Fazer amor
(Poesia encontrada em um mosteiro)
Fazer amor é pisar na eternidade…
Fazer amor é coisa séria demais…
Não basta um corpo e outro corpo
misturados num desejo insosso
desses que dão feito fome trivial
nascida da gula descuidada
aplacada sem zelo
sem composturas, sem respeito
atendendo exclusivamente a voracidade do apetite.

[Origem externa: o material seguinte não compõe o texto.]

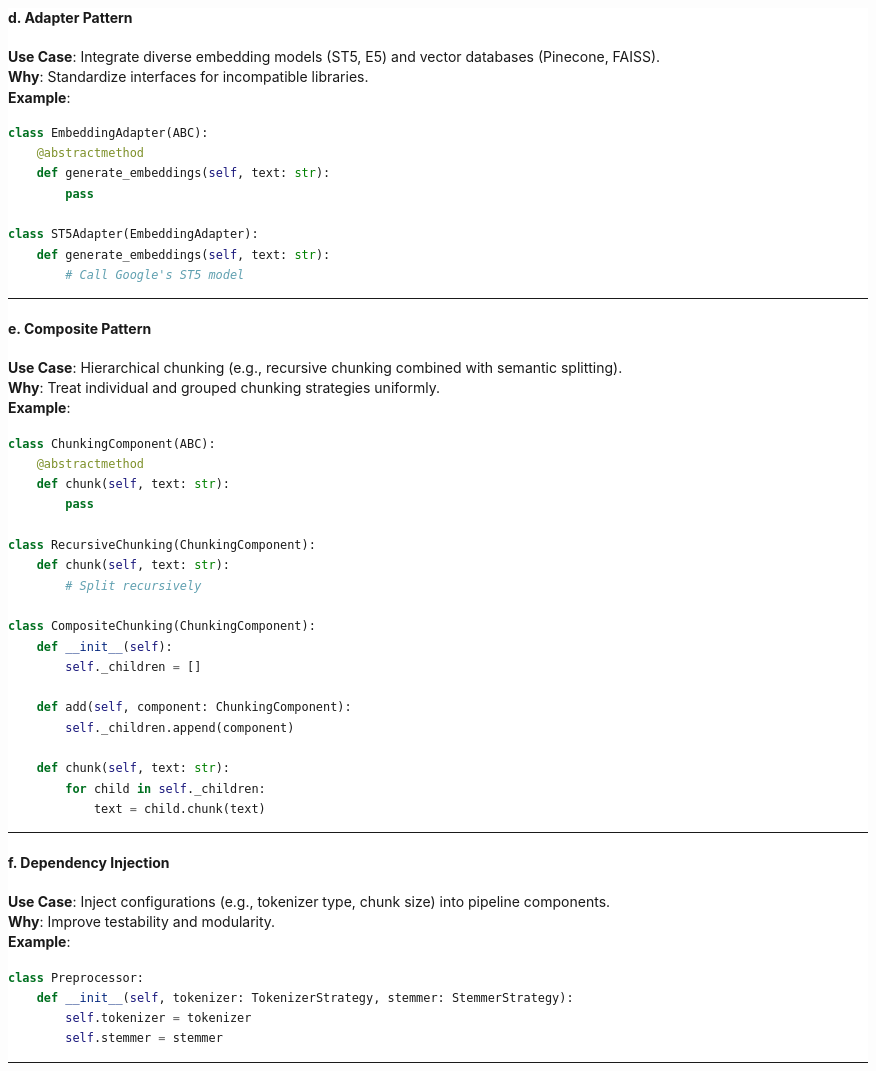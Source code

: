 
#### **d. Adapter Pattern**  
**Use Case**: Integrate diverse embedding models (ST5, E5) and vector databases (Pinecone, FAISS).  
**Why**: Standardize interfaces for incompatible libraries.  
**Example**:
```python
class EmbeddingAdapter(ABC):
    @abstractmethod
    def generate_embeddings(self, text: str):
        pass

class ST5Adapter(EmbeddingAdapter):
    def generate_embeddings(self, text: str):
        # Call Google's ST5 model
```

---

#### **e. Composite Pattern**  
**Use Case**: Hierarchical chunking (e.g., recursive chunking combined with semantic splitting).  
**Why**: Treat individual and grouped chunking strategies uniformly.  
**Example**:
```python
class ChunkingComponent(ABC):
    @abstractmethod
    def chunk(self, text: str):
        pass

class RecursiveChunking(ChunkingComponent):
    def chunk(self, text: str):
        # Split recursively

class CompositeChunking(ChunkingComponent):
    def __init__(self):
        self._children = []

    def add(self, component: ChunkingComponent):
        self._children.append(component)

    def chunk(self, text: str):
        for child in self._children:
            text = child.chunk(text)
```

---

#### **f. Dependency Injection**  
**Use Case**: Inject configurations (e.g., tokenizer type, chunk size) into pipeline components.  
**Why**: Improve testability and modularity.  
**Example**:
```python
class Preprocessor:
    def __init__(self, tokenizer: TokenizerStrategy, stemmer: StemmerStrategy):
        self.tokenizer = tokenizer
        self.stemmer = stemmer
```

---
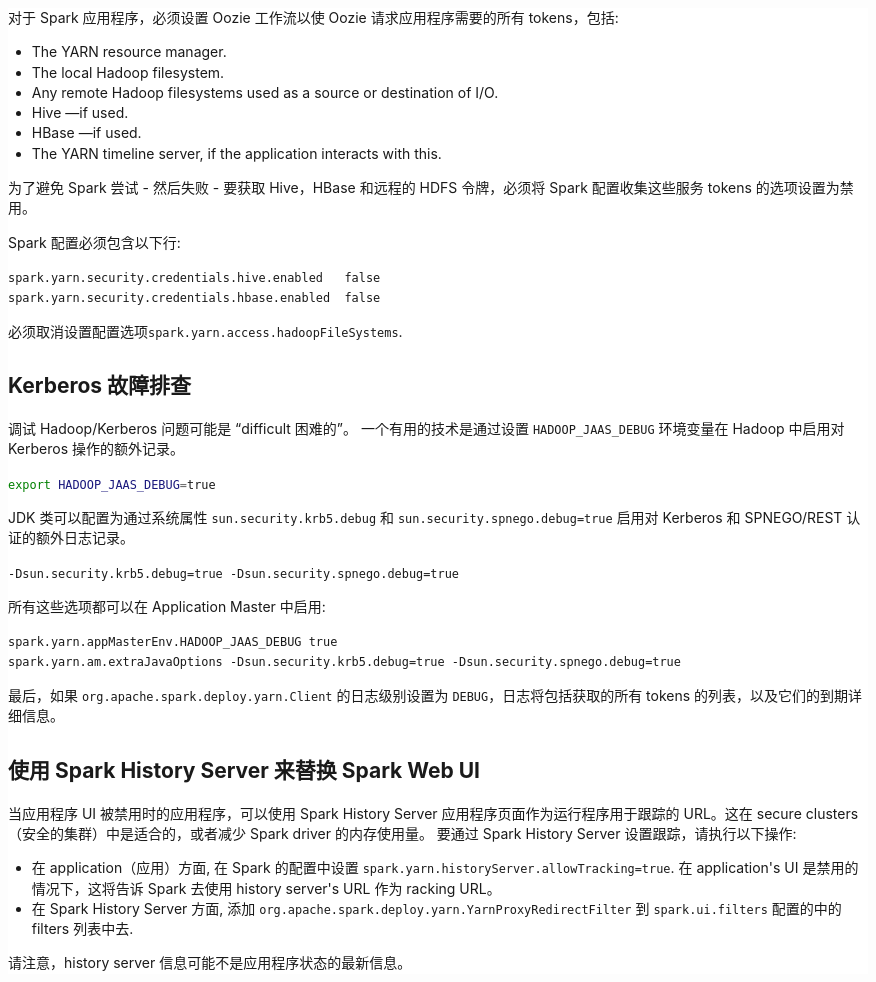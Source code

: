 对于 Spark 应用程序，必须设置 Oozie 工作流以使 Oozie 请求应用程序需要的所有 tokens，包括:

- The YARN resource manager.
- The local Hadoop filesystem.
- Any remote Hadoop filesystems used as a source or destination of I/O.
- Hive —if used.
- HBase —if used.
- The YARN timeline server, if the application interacts with this.

为了避免 Spark 尝试 - 然后失败 - 要获取 Hive，HBase 和远程的 HDFS 令牌，必须将 Spark 配置收集这些服务 tokens 的选项设置为禁用。

Spark 配置必须包含以下行:

```
spark.yarn.security.credentials.hive.enabled   false
spark.yarn.security.credentials.hbase.enabled  false
```

必须取消设置配置选项`spark.yarn.access.hadoopFileSystems`.

## Kerberos 故障排查

调试 Hadoop/Kerberos 问题可能是 “difficult 困难的”。 一个有用的技术是通过设置 `HADOOP_JAAS_DEBUG` 环境变量在 Hadoop 中启用对 Kerberos 操作的额外记录。

```bash
export HADOOP_JAAS_DEBUG=true
```

JDK 类可以配置为通过系统属性 `sun.security.krb5.debug` 和 `sun.security.spnego.debug=true` 启用对 Kerberos 和 SPNEGO/REST 认证的额外日志记录。

```
-Dsun.security.krb5.debug=true -Dsun.security.spnego.debug=true
```

所有这些选项都可以在 Application Master 中启用:

```
spark.yarn.appMasterEnv.HADOOP_JAAS_DEBUG true
spark.yarn.am.extraJavaOptions -Dsun.security.krb5.debug=true -Dsun.security.spnego.debug=true
```

最后，如果 `org.apache.spark.deploy.yarn.Client` 的日志级别设置为 `DEBUG`，日志将包括获取的所有 tokens 的列表，以及它们的到期详细信息。

## 使用 Spark History Server 来替换 Spark Web UI

当应用程序 UI 被禁用时的应用程序，可以使用 Spark History Server 应用程序页面作为运行程序用于跟踪的 URL。这在 secure clusters（安全的集群）中是适合的，或者减少 Spark driver 的内存使用量。 要通过 Spark History Server 设置跟踪，请执行以下操作:

- 在 application（应用）方面, 在 Spark 的配置中设置 <code>spark.yarn.historyServer.allowTracking=true</code>. 在 application's UI 是禁用的情况下，这将告诉 Spark 去使用 history server's URL 作为 racking URL。
- 在 Spark History Server 方面, 添加 <code>org.apache.spark.deploy.yarn.YarnProxyRedirectFilter</code>
  到 <code>spark.ui.filters</code> 配置的中的 filters 列表中去.

请注意，history server 信息可能不是应用程序状态的最新信息。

Fazer amor é percorrer as trilhas da alma
uma alma tateando outra alma
desvendando véus
descobrindo profundezas
penetrando nos escondidos
sem pressa … com delicadeza.
Porque alma
tem textura de cristal
deve ser tocada nas levezas
apalpada com amaciamentos
até que o corpo descubra
cada uma das suas funções.
Quando a descoberta acontece
é que o ato de amor começa.
As mãos deslizam sobre as curvas
como se tocando nuvens
a boca vai acordando e retirando gostos
provando os sabores
bebendo a seiva que jorra
das nascentes escorrendo em dons.
É o côncavo e o convexo em amorosa conjunção.
Fazer amor é Ressurreição!
É nascer de novo!
No abraço que aperta sem sufocamentos
No beijo que cala a sede gritante
Na escalada dos degraus celestiais que levam ao gozo.
Vale chorar
Vale gemer
Vale gritar
porque aí já se chegou ao paraíso
e qualquer som há de sair melódico e afinado
seja grave, agudo, pianinho.
Há de ser sempre
o acorde faltante
quando amantes
iniciam o milagre do encontro.
Corpos se ajustaram
almas matizaram.
Fez-se o Êxtase!
É o instante da Paz
É a escritura da serenidade
E os amantes em assunção pisam eternidades!